Laws restricting the operation of a mobile payment system in Hungary to a state-owned company have been deemed unlawful by the EU's highest court.

The Court of Justice of the EU (CJEU) took issue with the restrictions the laws placed on businesses providing mobile payment services to rival those of the state-owned operator.

According to the CJEU's ruling, Hungary's national mobile payment system has been run, since 1 July 2014, by a business wholly owned by the Hungarian Development Bank which is itself wholly owned by the Hungarian state.

The European Commission had complained that Hungary's mobile payment system law had created a "national monopoly of mobile payment services" since it provided the state-owned operator with "an exclusive right to conclude contracts with car park operators and to charge tolls for use of the road network". This, the Commission claimed, "creates an obstacle to entry to the wholesale market in mobile payments, which was previously open to competition".

The CJEU ruled that by "instituting and maintaining in force the national mobile payment system", Hungary had breached the EU's Directive on services in the internal market and constituted an unjustified restriction on business' freedom to provide services under the Treaty on the Functioning of the European Union.

Under the EU's Directive on services in the internal market, EU countries have to justify laws which make access to a service activity or the exercise of it subject to certain requirements, including in most cases requirements which reserve access to the service activity in question to particular providers by virtue of the specific nature of the activity.

The restrictions can be justified if they can be shown to be non-discriminatory, necessary and proportionate.

Hungary had claimed that the national mobile payment system it has established was set up to address a market that was "not working satisfactorily", where services were not available across the whole country and lacked interoperability.
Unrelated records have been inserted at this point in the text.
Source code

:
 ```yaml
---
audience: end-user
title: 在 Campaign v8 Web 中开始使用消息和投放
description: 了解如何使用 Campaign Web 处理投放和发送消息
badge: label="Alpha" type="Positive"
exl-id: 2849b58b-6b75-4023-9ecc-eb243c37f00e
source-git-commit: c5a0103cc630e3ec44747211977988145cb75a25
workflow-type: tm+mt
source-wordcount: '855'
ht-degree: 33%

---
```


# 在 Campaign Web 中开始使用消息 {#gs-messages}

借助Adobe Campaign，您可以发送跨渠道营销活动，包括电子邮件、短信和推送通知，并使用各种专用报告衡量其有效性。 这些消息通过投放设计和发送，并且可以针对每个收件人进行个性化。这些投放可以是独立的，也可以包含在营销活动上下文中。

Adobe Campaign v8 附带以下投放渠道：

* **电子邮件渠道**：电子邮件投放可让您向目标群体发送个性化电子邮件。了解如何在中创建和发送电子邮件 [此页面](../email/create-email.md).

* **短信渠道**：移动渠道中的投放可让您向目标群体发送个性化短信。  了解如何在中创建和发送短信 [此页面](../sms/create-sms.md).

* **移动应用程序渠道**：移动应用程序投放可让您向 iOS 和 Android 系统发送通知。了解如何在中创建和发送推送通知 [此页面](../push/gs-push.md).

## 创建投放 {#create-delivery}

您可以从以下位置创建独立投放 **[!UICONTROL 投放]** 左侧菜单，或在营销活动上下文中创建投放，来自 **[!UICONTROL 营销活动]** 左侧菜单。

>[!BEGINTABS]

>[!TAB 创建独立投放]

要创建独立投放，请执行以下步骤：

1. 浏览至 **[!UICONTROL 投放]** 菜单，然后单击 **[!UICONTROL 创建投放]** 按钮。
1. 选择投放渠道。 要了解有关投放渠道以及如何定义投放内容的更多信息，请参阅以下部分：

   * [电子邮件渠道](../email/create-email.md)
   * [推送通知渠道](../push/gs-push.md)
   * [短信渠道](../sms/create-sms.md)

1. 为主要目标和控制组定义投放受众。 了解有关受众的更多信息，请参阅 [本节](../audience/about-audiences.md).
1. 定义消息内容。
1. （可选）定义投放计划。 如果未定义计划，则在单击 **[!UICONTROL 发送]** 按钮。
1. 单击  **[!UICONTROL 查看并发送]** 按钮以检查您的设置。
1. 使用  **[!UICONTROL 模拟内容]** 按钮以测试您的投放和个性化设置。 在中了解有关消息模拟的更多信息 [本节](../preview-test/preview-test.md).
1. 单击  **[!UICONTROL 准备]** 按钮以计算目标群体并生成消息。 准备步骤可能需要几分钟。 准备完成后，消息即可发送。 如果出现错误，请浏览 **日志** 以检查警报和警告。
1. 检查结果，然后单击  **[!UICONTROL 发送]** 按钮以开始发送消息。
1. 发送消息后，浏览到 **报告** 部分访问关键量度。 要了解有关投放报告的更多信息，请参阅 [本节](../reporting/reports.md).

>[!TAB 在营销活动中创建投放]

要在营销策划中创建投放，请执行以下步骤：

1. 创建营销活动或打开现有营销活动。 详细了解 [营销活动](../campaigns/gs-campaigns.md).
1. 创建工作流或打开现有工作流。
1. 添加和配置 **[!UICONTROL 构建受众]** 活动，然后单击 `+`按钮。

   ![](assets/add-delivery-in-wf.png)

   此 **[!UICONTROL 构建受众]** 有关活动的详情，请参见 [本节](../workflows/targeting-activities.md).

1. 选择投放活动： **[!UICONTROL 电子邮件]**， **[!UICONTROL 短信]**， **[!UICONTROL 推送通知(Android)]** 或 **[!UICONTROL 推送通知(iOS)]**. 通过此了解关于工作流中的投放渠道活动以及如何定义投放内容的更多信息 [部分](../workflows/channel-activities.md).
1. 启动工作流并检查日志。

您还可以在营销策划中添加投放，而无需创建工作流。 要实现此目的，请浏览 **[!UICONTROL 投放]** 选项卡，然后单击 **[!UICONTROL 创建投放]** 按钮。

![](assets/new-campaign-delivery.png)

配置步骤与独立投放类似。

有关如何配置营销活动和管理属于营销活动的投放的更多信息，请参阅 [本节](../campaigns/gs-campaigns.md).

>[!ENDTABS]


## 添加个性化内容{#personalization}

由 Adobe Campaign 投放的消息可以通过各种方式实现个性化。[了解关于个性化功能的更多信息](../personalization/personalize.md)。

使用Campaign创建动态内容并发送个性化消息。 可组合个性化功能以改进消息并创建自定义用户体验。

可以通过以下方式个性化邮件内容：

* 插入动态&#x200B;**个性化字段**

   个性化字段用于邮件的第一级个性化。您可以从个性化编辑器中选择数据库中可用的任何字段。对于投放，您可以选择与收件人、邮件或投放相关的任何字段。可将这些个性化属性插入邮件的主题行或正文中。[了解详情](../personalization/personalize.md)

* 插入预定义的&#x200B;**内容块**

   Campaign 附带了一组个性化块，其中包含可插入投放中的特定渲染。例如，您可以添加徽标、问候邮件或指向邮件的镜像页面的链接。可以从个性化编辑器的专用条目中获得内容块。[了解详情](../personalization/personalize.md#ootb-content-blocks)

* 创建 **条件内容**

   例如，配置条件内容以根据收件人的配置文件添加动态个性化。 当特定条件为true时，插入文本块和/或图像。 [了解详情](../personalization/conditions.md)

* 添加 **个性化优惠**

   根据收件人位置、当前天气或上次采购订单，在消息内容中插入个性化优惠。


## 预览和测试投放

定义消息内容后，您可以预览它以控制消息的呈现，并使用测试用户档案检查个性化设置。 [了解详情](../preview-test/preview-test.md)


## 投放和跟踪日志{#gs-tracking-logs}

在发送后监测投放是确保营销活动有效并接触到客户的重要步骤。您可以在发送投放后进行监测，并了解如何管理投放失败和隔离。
It said the system stimulates competition and enables "the provision of a satisfactory service", and that the introduction of the system was justified for "overriding reasons in the public interest" because it helps provide for consumer protection, fairness in commercial transactions and in combating fraud.

However, the CJEU said there were "less restrictive measures" that Hungary could have implemented than a state-owned monopoly in the market to attain the objectives it was pursuing. It could have, for example, backed "a system of concessions based on a competitive process", the court said.